Heat 1 tbsp of olive oil in a large paella or deep frying pan over medium-high heat. Add the chorizo and fry for about 3 minutes until crisp and the oil is fragrant. Use a slotted spoon to remove the chorizo and set aside, leaving the oil in the pan.
Add the chicken pieces to the pan and cook for 7-8 minutes until golden and cooked through. Transfer the chicken to a bowl and set aside.
Add another tablespoon of oil to the pan and sauté the onion and garlic for 4-5 minutes until softened. Stir in the red pepper and paprika and cook for 1-2 more minutes.
Add the rice to the pan and stir to coat in the oil and spices. Pour in the saffron-infused stock and 450 ml boiling water, scraping up any browned bits from the bottom.

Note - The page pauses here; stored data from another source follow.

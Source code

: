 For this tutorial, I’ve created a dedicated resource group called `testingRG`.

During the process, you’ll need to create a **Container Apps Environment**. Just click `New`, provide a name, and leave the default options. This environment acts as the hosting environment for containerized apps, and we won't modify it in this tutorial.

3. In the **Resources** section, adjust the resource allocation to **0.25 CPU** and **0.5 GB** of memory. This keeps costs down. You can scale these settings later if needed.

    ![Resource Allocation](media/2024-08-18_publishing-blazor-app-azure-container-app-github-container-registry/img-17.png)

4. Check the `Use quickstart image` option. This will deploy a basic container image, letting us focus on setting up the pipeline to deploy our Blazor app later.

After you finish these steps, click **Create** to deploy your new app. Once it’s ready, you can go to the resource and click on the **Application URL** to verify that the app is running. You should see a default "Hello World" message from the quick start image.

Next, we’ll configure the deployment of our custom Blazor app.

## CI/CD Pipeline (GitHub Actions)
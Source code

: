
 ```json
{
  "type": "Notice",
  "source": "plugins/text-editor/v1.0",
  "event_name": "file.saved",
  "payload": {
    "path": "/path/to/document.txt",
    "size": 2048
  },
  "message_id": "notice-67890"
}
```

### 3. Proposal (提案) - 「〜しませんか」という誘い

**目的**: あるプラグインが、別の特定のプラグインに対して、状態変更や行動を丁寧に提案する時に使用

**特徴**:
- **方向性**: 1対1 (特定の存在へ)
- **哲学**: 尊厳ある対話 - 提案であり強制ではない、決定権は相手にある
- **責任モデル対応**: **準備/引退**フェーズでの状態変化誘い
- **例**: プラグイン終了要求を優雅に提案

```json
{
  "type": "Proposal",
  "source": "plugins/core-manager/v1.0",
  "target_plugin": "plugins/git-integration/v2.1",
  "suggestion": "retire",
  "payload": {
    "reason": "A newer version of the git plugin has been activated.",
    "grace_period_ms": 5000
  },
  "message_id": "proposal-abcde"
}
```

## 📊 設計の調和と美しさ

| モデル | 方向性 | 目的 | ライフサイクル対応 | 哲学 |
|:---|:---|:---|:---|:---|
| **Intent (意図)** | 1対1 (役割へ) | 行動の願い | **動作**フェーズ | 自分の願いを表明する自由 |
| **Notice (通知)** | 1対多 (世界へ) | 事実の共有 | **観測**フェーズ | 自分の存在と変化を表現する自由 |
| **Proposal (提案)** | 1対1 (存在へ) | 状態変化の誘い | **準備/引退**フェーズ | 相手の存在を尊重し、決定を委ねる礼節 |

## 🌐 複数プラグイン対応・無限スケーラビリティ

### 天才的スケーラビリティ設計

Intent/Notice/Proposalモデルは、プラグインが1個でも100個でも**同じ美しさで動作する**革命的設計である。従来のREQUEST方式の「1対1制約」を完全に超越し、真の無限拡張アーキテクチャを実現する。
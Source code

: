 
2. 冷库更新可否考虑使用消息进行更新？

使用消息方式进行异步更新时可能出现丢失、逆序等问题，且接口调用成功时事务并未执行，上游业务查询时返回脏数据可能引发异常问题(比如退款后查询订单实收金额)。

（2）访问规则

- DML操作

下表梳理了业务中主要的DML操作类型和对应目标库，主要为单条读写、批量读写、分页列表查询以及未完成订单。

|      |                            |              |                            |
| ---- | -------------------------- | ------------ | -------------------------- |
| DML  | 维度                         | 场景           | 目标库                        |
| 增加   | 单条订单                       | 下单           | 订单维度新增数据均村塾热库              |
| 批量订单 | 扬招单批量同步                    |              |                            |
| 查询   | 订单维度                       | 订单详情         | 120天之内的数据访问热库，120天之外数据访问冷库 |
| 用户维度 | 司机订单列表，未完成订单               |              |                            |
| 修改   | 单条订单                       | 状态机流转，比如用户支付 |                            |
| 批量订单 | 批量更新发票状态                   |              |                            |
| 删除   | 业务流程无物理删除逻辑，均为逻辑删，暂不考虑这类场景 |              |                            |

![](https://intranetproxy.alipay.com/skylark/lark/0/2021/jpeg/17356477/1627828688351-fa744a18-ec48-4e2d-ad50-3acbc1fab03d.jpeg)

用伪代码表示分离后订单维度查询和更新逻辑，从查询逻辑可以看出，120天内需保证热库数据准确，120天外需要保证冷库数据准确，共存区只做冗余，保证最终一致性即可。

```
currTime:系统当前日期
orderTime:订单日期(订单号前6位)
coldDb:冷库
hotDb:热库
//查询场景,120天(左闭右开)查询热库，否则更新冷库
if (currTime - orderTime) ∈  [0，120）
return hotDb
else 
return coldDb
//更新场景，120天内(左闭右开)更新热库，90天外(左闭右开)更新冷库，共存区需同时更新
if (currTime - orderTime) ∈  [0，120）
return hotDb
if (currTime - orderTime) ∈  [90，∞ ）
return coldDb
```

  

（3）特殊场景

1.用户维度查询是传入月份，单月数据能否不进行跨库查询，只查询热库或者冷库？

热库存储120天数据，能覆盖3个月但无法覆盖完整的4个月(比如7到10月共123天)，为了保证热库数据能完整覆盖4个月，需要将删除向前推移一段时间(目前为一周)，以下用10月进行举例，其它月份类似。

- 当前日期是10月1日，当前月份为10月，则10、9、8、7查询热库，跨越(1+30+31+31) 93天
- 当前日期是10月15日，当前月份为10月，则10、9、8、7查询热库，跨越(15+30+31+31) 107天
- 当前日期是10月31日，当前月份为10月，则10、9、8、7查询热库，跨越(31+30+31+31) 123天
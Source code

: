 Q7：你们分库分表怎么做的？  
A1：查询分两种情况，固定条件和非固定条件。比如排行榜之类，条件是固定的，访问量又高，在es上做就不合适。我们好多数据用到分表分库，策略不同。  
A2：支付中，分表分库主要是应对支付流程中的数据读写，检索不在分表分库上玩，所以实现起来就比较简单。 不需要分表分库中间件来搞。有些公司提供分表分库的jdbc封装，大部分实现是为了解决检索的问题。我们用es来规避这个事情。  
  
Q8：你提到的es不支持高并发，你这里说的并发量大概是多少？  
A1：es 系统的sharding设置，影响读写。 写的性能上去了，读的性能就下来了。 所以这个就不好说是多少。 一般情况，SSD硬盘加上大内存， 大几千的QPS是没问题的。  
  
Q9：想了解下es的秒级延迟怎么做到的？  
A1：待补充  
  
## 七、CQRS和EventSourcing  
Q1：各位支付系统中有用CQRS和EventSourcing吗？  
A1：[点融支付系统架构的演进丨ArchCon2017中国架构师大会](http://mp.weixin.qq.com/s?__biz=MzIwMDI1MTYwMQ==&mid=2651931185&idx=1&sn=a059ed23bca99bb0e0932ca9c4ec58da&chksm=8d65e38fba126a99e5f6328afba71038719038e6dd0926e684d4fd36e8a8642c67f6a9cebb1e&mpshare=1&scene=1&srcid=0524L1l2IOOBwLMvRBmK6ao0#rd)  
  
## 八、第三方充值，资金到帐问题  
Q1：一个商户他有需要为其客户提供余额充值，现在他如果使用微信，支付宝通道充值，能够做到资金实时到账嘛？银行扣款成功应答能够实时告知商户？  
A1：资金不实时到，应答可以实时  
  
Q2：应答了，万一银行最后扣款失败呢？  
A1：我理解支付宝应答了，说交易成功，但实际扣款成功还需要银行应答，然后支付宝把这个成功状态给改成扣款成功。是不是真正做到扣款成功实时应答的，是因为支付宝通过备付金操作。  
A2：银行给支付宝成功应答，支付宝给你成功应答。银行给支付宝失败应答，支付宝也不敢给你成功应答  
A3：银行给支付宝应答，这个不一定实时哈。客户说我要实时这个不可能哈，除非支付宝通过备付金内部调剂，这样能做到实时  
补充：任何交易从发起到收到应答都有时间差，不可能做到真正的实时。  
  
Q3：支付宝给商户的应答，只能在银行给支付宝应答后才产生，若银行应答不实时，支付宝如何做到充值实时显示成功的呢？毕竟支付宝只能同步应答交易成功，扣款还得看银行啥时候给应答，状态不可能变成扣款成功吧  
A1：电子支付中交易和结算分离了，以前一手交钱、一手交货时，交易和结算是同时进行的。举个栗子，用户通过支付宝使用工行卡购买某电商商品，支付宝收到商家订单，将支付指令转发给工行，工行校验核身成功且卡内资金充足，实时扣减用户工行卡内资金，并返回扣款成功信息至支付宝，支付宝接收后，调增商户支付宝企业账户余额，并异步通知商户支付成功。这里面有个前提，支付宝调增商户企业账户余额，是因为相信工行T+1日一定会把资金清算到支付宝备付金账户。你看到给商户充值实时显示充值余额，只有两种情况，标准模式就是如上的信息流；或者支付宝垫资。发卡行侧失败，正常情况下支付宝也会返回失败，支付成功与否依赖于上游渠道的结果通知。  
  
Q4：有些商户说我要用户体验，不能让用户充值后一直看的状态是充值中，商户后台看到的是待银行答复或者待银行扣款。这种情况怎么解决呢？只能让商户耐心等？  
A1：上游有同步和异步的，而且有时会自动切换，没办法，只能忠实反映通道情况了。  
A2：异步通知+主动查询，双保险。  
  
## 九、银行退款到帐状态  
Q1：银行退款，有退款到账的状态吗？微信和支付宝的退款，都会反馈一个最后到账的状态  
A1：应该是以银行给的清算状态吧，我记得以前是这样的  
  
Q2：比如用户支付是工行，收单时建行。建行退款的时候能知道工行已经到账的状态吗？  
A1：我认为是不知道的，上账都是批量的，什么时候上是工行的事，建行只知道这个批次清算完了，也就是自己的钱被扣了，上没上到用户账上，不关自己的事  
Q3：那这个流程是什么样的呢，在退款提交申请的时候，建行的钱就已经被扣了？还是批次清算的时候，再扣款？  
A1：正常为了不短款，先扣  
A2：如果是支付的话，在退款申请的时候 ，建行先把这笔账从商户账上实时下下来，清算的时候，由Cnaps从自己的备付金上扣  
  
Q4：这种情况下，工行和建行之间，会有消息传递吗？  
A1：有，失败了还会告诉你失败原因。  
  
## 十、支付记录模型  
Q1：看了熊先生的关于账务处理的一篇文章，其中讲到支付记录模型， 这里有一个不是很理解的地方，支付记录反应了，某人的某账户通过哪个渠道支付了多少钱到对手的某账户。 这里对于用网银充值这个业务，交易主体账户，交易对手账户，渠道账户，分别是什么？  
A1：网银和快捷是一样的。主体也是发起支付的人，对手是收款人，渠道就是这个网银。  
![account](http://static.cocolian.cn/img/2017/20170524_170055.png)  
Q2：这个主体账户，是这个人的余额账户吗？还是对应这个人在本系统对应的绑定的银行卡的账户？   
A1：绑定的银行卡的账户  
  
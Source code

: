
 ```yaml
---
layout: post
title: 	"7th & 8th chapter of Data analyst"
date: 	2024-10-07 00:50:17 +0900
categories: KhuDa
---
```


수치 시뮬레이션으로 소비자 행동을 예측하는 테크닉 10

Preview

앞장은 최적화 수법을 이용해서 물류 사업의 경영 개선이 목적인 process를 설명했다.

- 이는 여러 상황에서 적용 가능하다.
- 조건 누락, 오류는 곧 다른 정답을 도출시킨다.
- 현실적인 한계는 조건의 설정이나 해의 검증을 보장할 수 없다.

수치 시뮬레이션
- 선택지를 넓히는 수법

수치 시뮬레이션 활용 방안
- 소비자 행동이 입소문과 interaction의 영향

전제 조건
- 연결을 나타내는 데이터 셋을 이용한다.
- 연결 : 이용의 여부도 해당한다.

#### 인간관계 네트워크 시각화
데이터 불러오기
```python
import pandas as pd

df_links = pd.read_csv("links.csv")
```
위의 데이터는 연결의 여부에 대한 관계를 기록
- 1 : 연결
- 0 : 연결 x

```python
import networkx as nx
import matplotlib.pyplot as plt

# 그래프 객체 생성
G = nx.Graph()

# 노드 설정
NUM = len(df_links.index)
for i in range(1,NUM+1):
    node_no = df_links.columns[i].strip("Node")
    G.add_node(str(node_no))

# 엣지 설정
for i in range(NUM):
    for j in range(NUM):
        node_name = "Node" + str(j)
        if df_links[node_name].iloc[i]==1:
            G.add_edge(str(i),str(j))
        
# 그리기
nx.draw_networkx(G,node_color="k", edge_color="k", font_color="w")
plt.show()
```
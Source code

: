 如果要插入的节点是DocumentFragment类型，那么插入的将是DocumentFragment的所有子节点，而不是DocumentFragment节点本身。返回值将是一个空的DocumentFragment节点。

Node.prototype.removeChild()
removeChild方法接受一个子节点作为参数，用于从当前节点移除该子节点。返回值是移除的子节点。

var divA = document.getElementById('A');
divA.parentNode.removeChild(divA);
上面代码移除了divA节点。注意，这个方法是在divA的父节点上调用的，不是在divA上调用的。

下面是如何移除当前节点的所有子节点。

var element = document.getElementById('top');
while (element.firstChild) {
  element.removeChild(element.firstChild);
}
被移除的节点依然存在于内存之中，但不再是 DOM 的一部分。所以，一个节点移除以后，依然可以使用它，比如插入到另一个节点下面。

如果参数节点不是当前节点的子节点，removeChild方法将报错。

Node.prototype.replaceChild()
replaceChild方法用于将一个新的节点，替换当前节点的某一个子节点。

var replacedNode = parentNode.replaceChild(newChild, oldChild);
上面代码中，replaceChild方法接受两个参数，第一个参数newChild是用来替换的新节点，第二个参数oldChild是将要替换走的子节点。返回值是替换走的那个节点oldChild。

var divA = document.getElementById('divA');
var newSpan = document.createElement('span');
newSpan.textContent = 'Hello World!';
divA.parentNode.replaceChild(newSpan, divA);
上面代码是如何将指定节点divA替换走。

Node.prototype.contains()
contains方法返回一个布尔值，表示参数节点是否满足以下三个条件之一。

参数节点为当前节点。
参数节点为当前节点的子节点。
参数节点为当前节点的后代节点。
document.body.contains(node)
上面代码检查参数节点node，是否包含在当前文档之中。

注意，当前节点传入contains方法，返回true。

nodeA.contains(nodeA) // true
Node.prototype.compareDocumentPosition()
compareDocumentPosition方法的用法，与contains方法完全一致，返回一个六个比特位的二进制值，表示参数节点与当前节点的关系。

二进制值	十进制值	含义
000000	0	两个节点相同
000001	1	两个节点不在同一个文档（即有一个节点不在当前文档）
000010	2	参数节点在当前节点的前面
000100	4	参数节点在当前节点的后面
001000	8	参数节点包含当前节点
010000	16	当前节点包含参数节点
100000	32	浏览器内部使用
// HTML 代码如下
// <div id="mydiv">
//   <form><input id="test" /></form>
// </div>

Return the chicken to the pan and add the chopped tomatoes. Cover and simmer on medium heat for 10 minutes.
Scatter the peas, prawns and reserved chorizo on top. Cover again and cook for 5-10 minutes until the rice is just tender and most of the liquid is absorbed.
Remove from heat, cover with the lid and rest for 5 minutes. Sprinkle with chopped parsley, serve with lemon wedges and an extra drizzle of olive oil.
Serve warm with lemon wedges. Leftovers can be chilled and reheated within 1–2 days.